Task to carry out —
Give again the line that contains "- Payment integration", plus every line after it to the end of the records, unchanged.

>>>

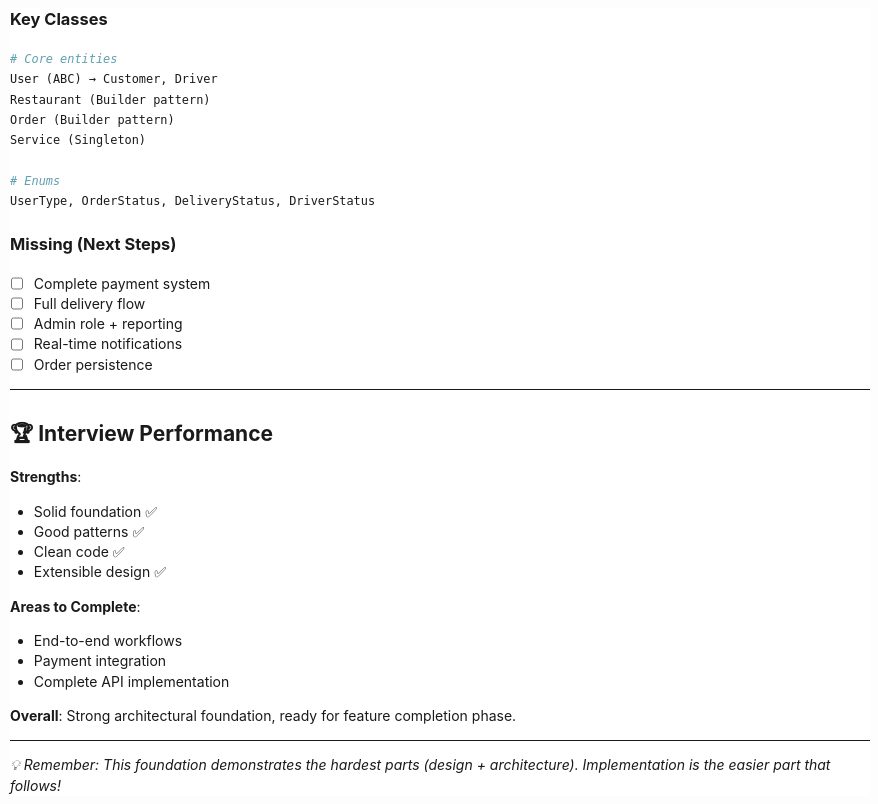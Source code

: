 ### Key Classes
```python
# Core entities
User (ABC) → Customer, Driver
Restaurant (Builder pattern)
Order (Builder pattern)
Service (Singleton)

# Enums
UserType, OrderStatus, DeliveryStatus, DriverStatus
```

### Missing (Next Steps)
- [ ] Complete payment system
- [ ] Full delivery flow
- [ ] Admin role + reporting
- [ ] Real-time notifications
- [ ] Order persistence

---

## 🏆 Interview Performance

**Strengths**: 
- Solid foundation ✅
- Good patterns ✅  
- Clean code ✅
- Extensible design ✅

**Areas to Complete**:
- End-to-end workflows
- Payment integration
- Complete API implementation

**Overall**: Strong architectural foundation, ready for feature completion phase.

---

*💡 Remember: This foundation demonstrates the hardest parts (design + architecture). Implementation is the easier part that follows!*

<<<

Result below —
- Payment integration
- Complete API implementation

**Overall**: Strong architectural foundation, ready for feature completion phase.

---

*💡 Remember: This foundation demonstrates the hardest parts (design + architecture). Implementation is the easier part that follows!*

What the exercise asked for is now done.